= Work instruction =
Go through the entries below and retype them exactly, omitting each picture.

= Given data =
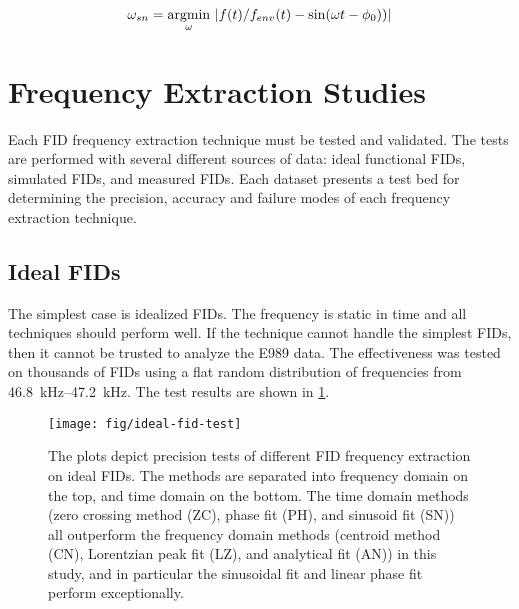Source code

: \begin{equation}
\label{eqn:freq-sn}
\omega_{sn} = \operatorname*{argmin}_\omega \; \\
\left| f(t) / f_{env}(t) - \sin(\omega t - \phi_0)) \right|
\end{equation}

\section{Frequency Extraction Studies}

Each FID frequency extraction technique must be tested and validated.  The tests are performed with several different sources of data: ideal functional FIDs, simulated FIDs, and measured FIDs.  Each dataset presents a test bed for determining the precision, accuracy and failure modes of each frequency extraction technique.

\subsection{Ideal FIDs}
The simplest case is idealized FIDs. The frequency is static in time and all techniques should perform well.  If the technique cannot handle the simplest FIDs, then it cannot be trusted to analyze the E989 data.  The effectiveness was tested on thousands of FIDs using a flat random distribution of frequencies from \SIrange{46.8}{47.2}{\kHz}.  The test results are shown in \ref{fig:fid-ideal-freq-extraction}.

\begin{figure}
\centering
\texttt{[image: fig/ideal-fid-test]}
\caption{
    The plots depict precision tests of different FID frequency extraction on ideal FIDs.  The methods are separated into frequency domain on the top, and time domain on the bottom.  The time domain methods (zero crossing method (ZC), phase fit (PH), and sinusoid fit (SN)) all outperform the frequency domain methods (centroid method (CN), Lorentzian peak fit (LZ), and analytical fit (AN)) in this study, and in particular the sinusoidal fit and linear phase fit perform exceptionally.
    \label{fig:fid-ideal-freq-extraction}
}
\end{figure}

= Answer =
Source code

: \begin{equation}
\label{eqn:freq-sn}
\omega_{sn} = \operatorname*{argmin}_\omega \; \\
\left| f(t) / f_{env}(t) - \sin(\omega t - \phi_0)) \right|
\end{equation}

\section{Frequency Extraction Studies}

Each FID frequency extraction technique must be tested and validated.  The tests are performed with several different sources of data: ideal functional FIDs, simulated FIDs, and measured FIDs.  Each dataset presents a test bed for determining the precision, accuracy and failure modes of each frequency extraction technique.

\subsection{Ideal FIDs}
The simplest case is idealized FIDs. The frequency is static in time and all techniques should perform well.  If the technique cannot handle the simplest FIDs, then it cannot be trusted to analyze the E989 data.  The effectiveness was tested on thousands of FIDs using a flat random distribution of frequencies from \SIrange{46.8}{47.2}{\kHz}.  The test results are shown in \ref{fig:fid-ideal-freq-extraction}.

\begin{figure}
\centering
\texttt{[image: fig/ideal-fid-test]}
\caption{
    The plots depict precision tests of different FID frequency extraction on ideal FIDs.  The methods are separated into frequency domain on the top, and time domain on the bottom.  The time domain methods (zero crossing method (ZC), phase fit (PH), and sinusoid fit (SN)) all outperform the frequency domain methods (centroid method (CN), Lorentzian peak fit (LZ), and analytical fit (AN)) in this study, and in particular the sinusoidal fit and linear phase fit perform exceptionally.
    \label{fig:fid-ideal-freq-extraction}
}
\end{figure}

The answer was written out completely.